At the first consultation, a majority of the women had no preference for preferred treatment. At the end of the study, more than half of the women opted for surgery after knowing the different treatment modalities. More women preferred surgery in the pessary group.

Discussion
Vaginal pessaries used as a brace support can improve pelvic floor symptoms and also correct hydronephrosis (excess fluid in a kidney due to backup of urine) in women with pelvic organ prolapse. A vaginal pessary is effective for different stages of pelvic organ prolapse and should not only be used in poor surgical applicants.

It is difficult to perform a randomized controlled trial lasting over 3 months but the local health care system there had a 12 month waiting period for women who opted for surgery. The women were willing to have a vaginal pessary while waiting and this contributed to the success in recruitment and a high follow-up rate.

Weaknesses
The study only used a ring pessary but not any other types. There is no evidence that shows any type of pessary is better than the others, so a single type was used to reduce any potential bias.
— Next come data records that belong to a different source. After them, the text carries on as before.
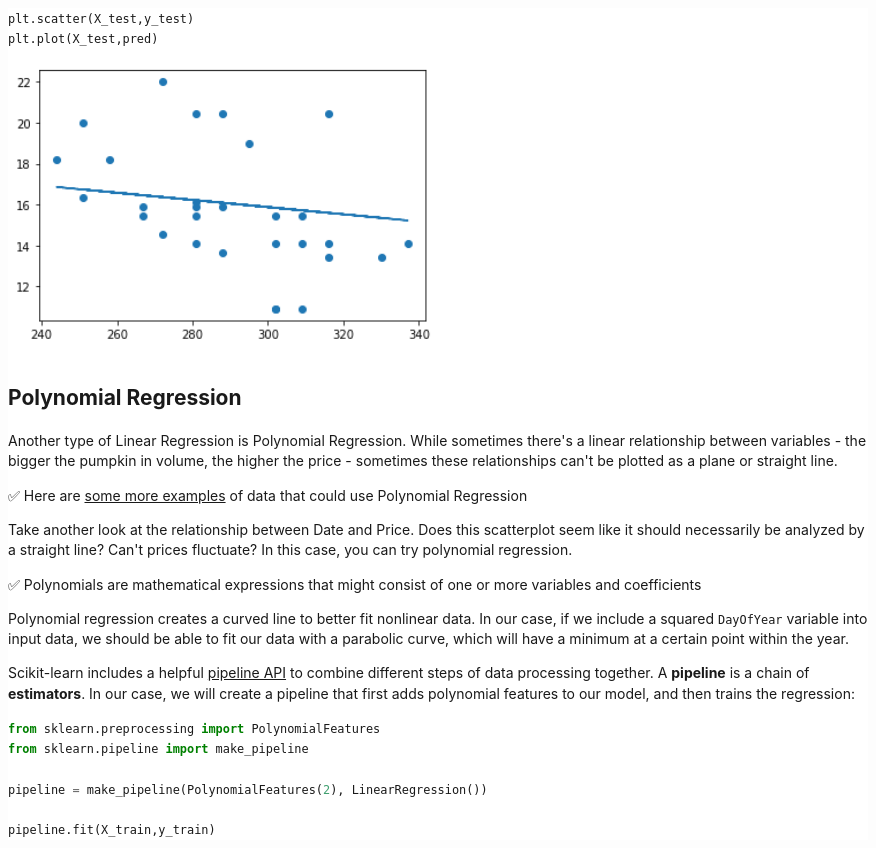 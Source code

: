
 ```python
plt.scatter(X_test,y_test)
plt.plot(X_test,pred)
```

<img alt="Linear regression" src="images/linear-results.png" width="50%" />

## Polynomial Regression

Another type of Linear Regression is Polynomial Regression. While sometimes there's a linear relationship between variables - the bigger the pumpkin in volume, the higher the price - sometimes these relationships can't be plotted as a plane or straight line. 

✅ Here are [some more examples](https://online.stat.psu.edu/stat501/lesson/9/9.8) of data that could use Polynomial Regression

Take another look at the relationship between Date and Price. Does this scatterplot seem like it should necessarily be analyzed by a straight line? Can't prices fluctuate? In this case, you can try polynomial regression.

✅ Polynomials are mathematical expressions that might consist of one or more variables and coefficients

Polynomial regression creates a curved line to better fit nonlinear data. In our case, if we include a squared `DayOfYear` variable into input data, we should be able to fit our data with a parabolic curve, which will have a minimum at a certain point within the year.

Scikit-learn includes a helpful [pipeline API](https://scikit-learn.org/stable/modules/generated/sklearn.pipeline.make_pipeline.html?highlight=pipeline#sklearn.pipeline.make_pipeline) to combine different steps of data processing together. A **pipeline** is a chain of **estimators**. In our case, we will create a pipeline that first adds polynomial features to our model, and then trains the regression:

```python
from sklearn.preprocessing import PolynomialFeatures
from sklearn.pipeline import make_pipeline

pipeline = make_pipeline(PolynomialFeatures(2), LinearRegression())

pipeline.fit(X_train,y_train)
```
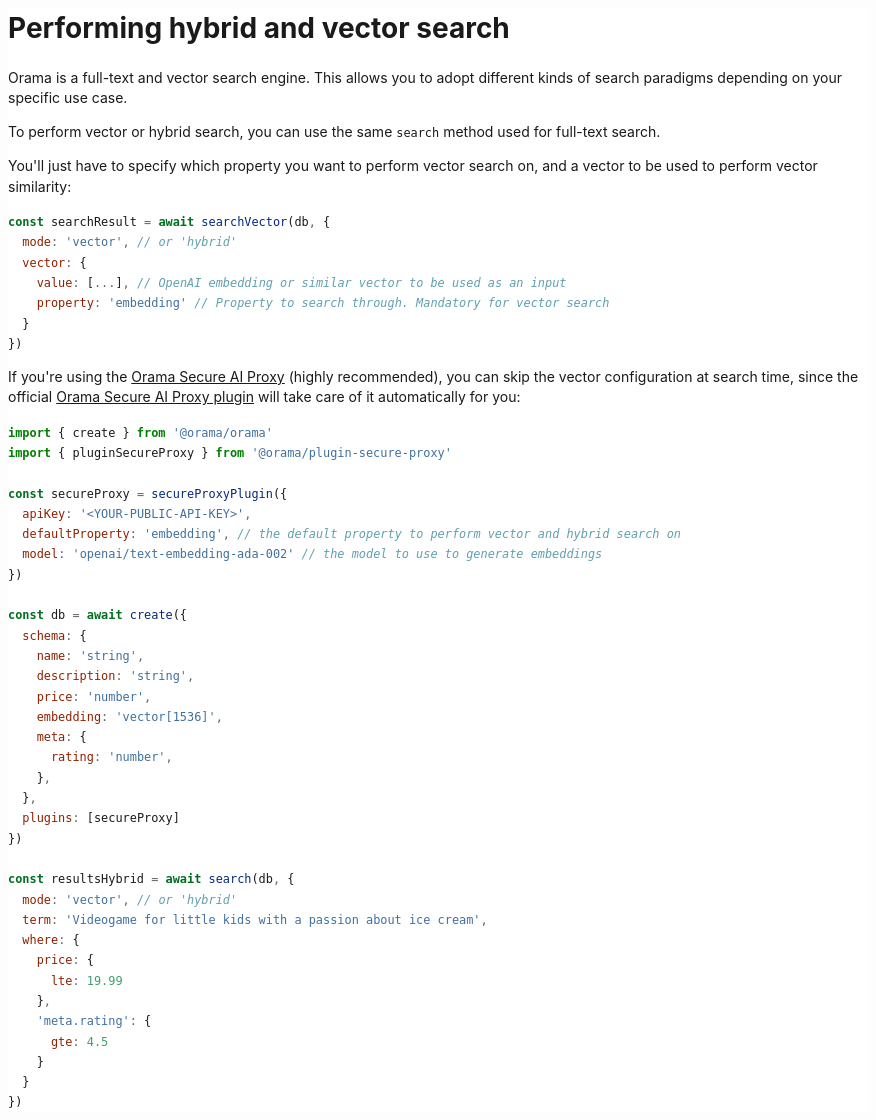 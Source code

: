 # Performing hybrid and vector search

Orama is a full-text and vector search engine. This allows you to adopt different kinds of search paradigms depending on your specific use case.

To perform vector or hybrid search, you can use the same `search` method used for full-text search.

You'll just have to specify which property you want to perform vector search on, and a vector to be used to perform vector similarity:

```js
const searchResult = await searchVector(db, {
  mode: 'vector', // or 'hybrid'
  vector: {
    value: [...], // OpenAI embedding or similar vector to be used as an input
    property: 'embedding' // Property to search through. Mandatory for vector search
  }
})
```

If you're using the [Orama Secure AI Proxy](https://oramasearch.com/blog/announcing-the-orama-secure-ai-proxy) (highly recommended), you can skip the vector configuration at search time, since the official [Orama Secure AI Proxy plugin](https://www.npmjs.com/package/@orama/plugin-secure-proxy) will take care of it automatically for you:

```js
import { create } from '@orama/orama'
import { pluginSecureProxy } from '@orama/plugin-secure-proxy'

const secureProxy = secureProxyPlugin({
  apiKey: '<YOUR-PUBLIC-API-KEY>',
  defaultProperty: 'embedding', // the default property to perform vector and hybrid search on
  model: 'openai/text-embedding-ada-002' // the model to use to generate embeddings
})

const db = await create({
  schema: {
    name: 'string',
    description: 'string',
    price: 'number',
    embedding: 'vector[1536]',
    meta: {
      rating: 'number',
    },
  },
  plugins: [secureProxy]
})

const resultsHybrid = await search(db, {
  mode: 'vector', // or 'hybrid'
  term: 'Videogame for little kids with a passion about ice cream',
  where: {
    price: {
      lte: 19.99
    },
    'meta.rating': {
      gte: 4.5
    }
  }
})
```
Pelvic floor exercise was taught under their local protocol, which was not describe. The adherence rate was not high compared with the reported figure, but it was similar for both groups. The study also measured quality of life scores as the primary outcome instead of using the POP-Q assessment, which may not have been reliable.
Sexual symptoms were not reported due to lack of validated questionnaires in their population.

Strengths
The study had an adequate sample size consisting of 276 women. The study also had a great follow-up rate at 12 months. The women were willing to participate in the study due to the wait period for surgery. The study was able to change the preferred treatment of some of the women.

After completion of the study, it is clear that women who had a vaginal pessary in addition to pelvic floor exercise had better improvement in prolapse symptoms and quality of life. This provides strong evidence for the use of a vaginal pessary as an effective treatment for women with varying stages of pelvic organ prolapse.